Deadline Approaches for Registration of U.S. Citizens Wanting to Vote from Abroad
US citizens residing outside the country can vote in the November general election, but must request a ballot by Sept. 18.
“As we engage in a massive Get Out The Vote effort across the US, let’s not forget our relatives and friends who are US citizens living abroad. They, too, can — and must — exercise their franchise in this most critical of elections,” said the South Asian American organization They See Blue, in an e-mail to its members.
Approximately nine million U.S. citizens reside abroad, representing a significant voting bloc. 1.5 million U.S. citizens reside in Mexico; 700,000 reside in India, and 600,000 reside in the Philippines, according to 2019 data from the State Department.
US citizens can vote in federal elections regardless of the amount of time they have lived abroad. U.S. citizens who have never lived in the U.S. are also eligible to vote in federal elections, according to the State Department.
Eligibility to vote in state and local elections does require maintaining a home in the last state of residence.
Under the provisions of the Uniformed and Overseas Citizens Absentee Voting Act U.S., citizens and military personnel residing abroad who wish to vote must request their ballot each year by filling out a Federal Post Card Application. The request for a ballot abroad must be renewed each year: ballots are not automatically mailed out.

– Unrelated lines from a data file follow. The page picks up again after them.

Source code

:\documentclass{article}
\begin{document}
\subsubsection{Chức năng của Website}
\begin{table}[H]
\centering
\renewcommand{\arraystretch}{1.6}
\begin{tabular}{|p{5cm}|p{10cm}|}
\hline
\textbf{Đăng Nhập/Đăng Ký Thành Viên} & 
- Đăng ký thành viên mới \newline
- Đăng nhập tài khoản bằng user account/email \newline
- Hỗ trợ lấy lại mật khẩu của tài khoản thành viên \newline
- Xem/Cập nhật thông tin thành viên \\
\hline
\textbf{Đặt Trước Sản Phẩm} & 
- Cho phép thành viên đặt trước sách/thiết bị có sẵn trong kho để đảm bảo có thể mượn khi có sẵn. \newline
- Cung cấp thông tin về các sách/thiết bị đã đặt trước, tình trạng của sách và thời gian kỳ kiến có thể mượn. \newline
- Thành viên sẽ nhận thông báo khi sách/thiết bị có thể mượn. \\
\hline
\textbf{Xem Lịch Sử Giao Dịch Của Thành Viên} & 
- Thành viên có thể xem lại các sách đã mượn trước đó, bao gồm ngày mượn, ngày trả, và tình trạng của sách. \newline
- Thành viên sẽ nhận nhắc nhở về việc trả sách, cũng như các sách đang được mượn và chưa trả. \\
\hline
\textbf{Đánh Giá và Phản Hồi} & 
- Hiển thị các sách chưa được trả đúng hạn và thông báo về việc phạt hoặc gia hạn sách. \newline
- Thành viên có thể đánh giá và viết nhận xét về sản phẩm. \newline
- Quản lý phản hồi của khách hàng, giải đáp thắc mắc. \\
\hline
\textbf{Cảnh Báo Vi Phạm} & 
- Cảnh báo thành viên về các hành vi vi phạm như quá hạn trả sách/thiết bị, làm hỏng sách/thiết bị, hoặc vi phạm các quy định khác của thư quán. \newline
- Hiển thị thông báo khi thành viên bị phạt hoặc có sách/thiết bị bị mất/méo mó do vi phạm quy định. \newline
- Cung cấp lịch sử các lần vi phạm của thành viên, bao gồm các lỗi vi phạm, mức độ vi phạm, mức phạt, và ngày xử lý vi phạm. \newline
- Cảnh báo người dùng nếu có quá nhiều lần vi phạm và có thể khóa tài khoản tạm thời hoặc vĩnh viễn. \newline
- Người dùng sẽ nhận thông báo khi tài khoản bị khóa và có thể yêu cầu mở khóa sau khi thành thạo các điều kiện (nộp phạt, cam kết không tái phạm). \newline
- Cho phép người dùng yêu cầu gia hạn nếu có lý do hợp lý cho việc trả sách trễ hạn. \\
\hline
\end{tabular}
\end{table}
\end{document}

While each state has varying deadlines to apply for an absentee ballot, the State Department suggests applying for the FPCA at least 45 days before election, to allow for ample processing time. Ideally, noted the State Department, the renewal request for an absentee ballot should be mailed to the local election office at the start of each calendar year.
Applicants must select the requirements for the state in which they are eligible to vote, the last address they lived in while in the U.S. American citizens who were born abroad and have never lived in the U.S. can also vote by using the last residence at which their parents lived to determine the state and municipality where they are eligible to vote.
The Overseas Vote Foundation notes that overseas voters don’t need to have any current ties with your previous address or state. There is absolutely no requirement for overseas voters to continue to maintain a residence or to own property in the U.S. in order to vote in federal elections. Additionally, voters do not need a mailing address in the U.S. All voting related material will be sent to the overseas address. (https://bit.ly/3hcFisi)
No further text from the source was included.